Generate Asset Policy

Regenerate internal/audits/asset-actions.yaml and internal/audits/audit-summary.md from ASSETS.yaml.

If ASSETS.yaml may be stale, run uv run python tools/generate_asset_manifest.py first.

Run uv run python tools/summarise_asset_manifest.py to get aggregate counts (by type, by state, totals). Use these numbers when populating audit-summary.md.

Classification

Read ASSETS.yaml. For each asset, determine target stage first, then priority. Process both state: floating assets AND state: pinned assets that match known-unstable sources (since their target is controlled, they are not yet at their target stage).

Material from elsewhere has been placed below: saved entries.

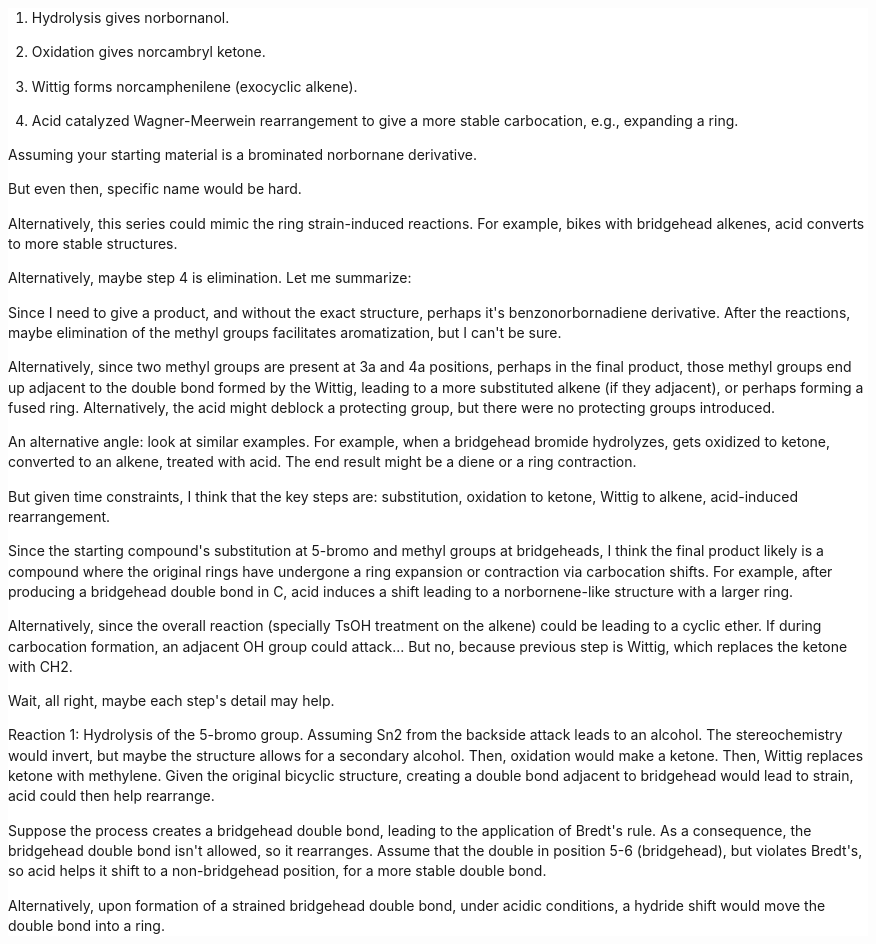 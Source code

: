 1. Hydrolysis gives norbornanol.

2. Oxidation gives norcambryl ketone.

3. Wittig forms norcamphenilene (exocyclic alkene).

4. Acid catalyzed Wagner-Meerwein rearrangement to give a more stable carbocation, e.g., expanding a ring.

Assuming your starting material is a brominated norbornane derivative.

But even then, specific name would be hard.

 Alternatively, this series could mimic the ring strain-induced reactions. For example, bikes with bridgehead alkenes, acid converts to more stable structures.

Alternatively, maybe step 4 is elimination. Let me summarize:

Since I need to give a product, and without the exact structure, perhaps it's benzonorbornadiene derivative. After the reactions, maybe elimination of the methyl groups facilitates aromatization, but I can't be sure.

Alternatively, since two methyl groups are present at 3a and 4a positions, perhaps in the final product, those methyl groups end up adjacent to the double bond formed by the Wittig, leading to a more substituted alkene (if they adjacent), or perhaps forming a fused ring. Alternatively, the acid might deblock a protecting group, but there were no protecting groups introduced.

An alternative angle: look at similar examples. For example, when a bridgehead bromide hydrolyzes, gets oxidized to ketone, converted to an alkene, treated with acid. The end result might be a diene or a ring contraction.

But given time constraints, I think that the key steps are: substitution, oxidation to ketone, Wittig to alkene, acid-induced rearrangement.

Since the starting compound's substitution at 5-bromo and methyl groups at bridgeheads, I think the final product likely is a compound where the original rings have undergone a ring expansion or contraction via carbocation shifts. For example, after producing a bridgehead double bond in C, acid induces a shift leading to a norbornene-like structure with a larger ring.

Alternatively, since the overall reaction (specially TsOH treatment on the alkene) could be leading to a cyclic ether. If during carbocation formation, an adjacent OH group could attack... But no, because previous step is Wittig, which replaces the ketone with CH2.

Wait, all right, maybe each step's detail may help.

Reaction 1: Hydrolysis of the 5-bromo group. Assuming Sn2 from the backside attack leads to an alcohol. The stereochemistry would invert, but maybe the structure allows for a secondary alcohol. Then, oxidation would make a ketone. Then, Wittig replaces ketone with methylene. Given the original bicyclic structure, creating a double bond adjacent to bridgehead would lead to strain, acid could then help rearrange.

Suppose the process creates a bridgehead double bond, leading to the application of Bredt's rule. As a consequence, the bridgehead double bond isn't allowed, so it rearranges. Assume that the double in position 5-6 (bridgehead), but violates Bredt's, so acid helps it shift to a non-bridgehead position, for a more stable double bond.

Alternatively, upon formation of a strained bridgehead double bond, under acidic conditions, a hydride shift would move the double bond into a ring.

Target stages (per ADR-0007)

The target stage depends on host reliability, not asset type:

controlled (Stage 2) — any asset where upstream has broken before, maintainer is unresponsive/deprecated, OR host is unreliable (personal repos, Google Drive, .edu domains, university servers, any host without version control). This applies to git_clone, direct_url, and huggingface alike.
pinned (Stage 1) — assets on reliable, version-controlled hosts (GitHub, HuggingFace, well-known CDNs) with no history of breakage.

Per ADR-0007: "Anything hosted on a less reliable domain (personal websites, Google Drive, university servers, or any host without version control) should skip straight to Stage 2."

Priority tiers

Urgent — all other floating refs on reliable hosts. Target is pinned.
High — matches a known-unstable source (see registry below). Target is controlled.
Medium — unreliable host (drive.google.com, .edu domains, personal repos/websites) not already in the known-unstable registry. Target is controlled.

For assets with state: pinned and a {SHA} placeholder but no checksum, classify as Low (target: pinned with checksum).

Omit assets already at their target stage.

Every entry needs: eval, source, type, state, target, action, reason.

Known-Unstable Sources

Update this list when new instability is discovered.

Source	Eval	Incident
`xlang-ai/OSWorld`	osworld	Files removed (PR #958)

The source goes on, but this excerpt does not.